Conducente bloccato nella sua auto: è violenza privata

12.02.2018

Accostarsi ad un'altra auto, impedendo all'altro conducente di scendere dal mezzo, può configurare il reato di violenza privata. Dalla discussione istauratasi tra i due automobilisti si arriva al procedimento penale.

(Corte di Cassazione, sez. V Penale, sentenza n. 53978/17; depositata il 30 novembre)

Sul tema la Cassazione con sentenza n. 53978/17, depositata il 30 novembre.

Il fatto. La vicenda, oggetto delle controversia, inizia dal guidatore di un auto che parcheggiava molto vicino ad un'altra vettura su cui sedeva la "futura" persona offesa. La distanza delle due vetture era tale da non permettere al conducente seduto di scendere dal suo lato, costretto per questo a scendere dal lato passeggero.
A seguito di ciò, veniva istaurato un procedimento penale nei confronti del guidatore accusato di violenza privata ai danni del conducente che non riusciva ad uscire dall'auto. La Corte di Appello di Messina aveva confermato la sentenza di prime cure con cui l'imputato era stato condannato alla pena di giustizia per il reato ascrittogli.
Il condannato ricorre in Cassazione lamentando che, nella fattispecie, non si era verificata nessuna violenza privata.

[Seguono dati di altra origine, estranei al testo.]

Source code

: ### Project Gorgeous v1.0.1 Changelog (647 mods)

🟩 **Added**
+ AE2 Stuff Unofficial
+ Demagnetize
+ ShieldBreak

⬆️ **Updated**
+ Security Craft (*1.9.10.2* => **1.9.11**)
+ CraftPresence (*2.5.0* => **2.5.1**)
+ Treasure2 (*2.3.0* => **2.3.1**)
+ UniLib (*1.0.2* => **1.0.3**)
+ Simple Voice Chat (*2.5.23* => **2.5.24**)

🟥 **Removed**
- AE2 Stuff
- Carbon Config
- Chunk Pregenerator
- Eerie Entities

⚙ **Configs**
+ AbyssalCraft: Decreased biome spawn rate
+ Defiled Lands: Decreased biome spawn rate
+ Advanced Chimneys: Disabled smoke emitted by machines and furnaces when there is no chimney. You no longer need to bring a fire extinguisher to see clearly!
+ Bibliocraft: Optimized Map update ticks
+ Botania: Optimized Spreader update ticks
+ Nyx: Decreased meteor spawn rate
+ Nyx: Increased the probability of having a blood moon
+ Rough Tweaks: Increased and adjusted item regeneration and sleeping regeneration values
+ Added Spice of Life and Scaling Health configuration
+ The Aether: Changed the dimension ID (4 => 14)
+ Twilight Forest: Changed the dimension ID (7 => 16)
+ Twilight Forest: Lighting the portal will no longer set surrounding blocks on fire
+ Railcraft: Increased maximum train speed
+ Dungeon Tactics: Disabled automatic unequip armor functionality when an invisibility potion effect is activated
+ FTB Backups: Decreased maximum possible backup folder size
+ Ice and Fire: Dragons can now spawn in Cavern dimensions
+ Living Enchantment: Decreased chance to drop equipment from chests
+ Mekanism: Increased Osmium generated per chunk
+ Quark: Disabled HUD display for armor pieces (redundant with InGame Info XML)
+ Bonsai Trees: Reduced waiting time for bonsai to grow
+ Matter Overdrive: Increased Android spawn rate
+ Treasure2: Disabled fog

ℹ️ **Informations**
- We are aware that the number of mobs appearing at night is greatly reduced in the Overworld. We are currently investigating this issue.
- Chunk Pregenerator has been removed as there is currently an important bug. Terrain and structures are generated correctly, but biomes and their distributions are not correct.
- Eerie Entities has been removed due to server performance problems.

Requisito della violenza. Il ricorrente deduce l'inesistenza del reato sulla base del fatto che lo stesso non aveva parcheggiato la sua vettura, ma si era solo avvicinato alla persona offesa per discutere. Inoltre il ricorrente lamenta in Cassazione di aver ricevuto dalla persona offesa minacce rivolte ai suoi familiari.
La Cassazione ha osservato che per la configurabilità del delitto di violenza privata è requisito della violenza «qualsiasi mezzo idoneo a privare coattivamente l'offeso della libertà di determinazione e di azione».
Secondo la Corte non vi è dubbio che dalla ricostruzione delle sentenza impugnata emerga che il ricorrente, posizionandosi molto vicino al lato dell'autista dell'altra vettura, ha costretto la persona offesa a scendere (dal lato passeggero) per affrontare una discussione con il fine di far spostare l'auto.
Infine le deduzioni del ricorrente in merito alle minacce subite sono inammissibili perché formulate per la prima volta nel ricorso e, quindi, non consentite ai sensi dell'art. 606, comma 3, c.p.p..
In conclusione la Suprema Corte, osservando che il ricorrente con la sua condotta «ha pesantemente condizionato la libertà di autodeterminazione e movimento delle persona offesa», dichiara inammissibile il ricorso.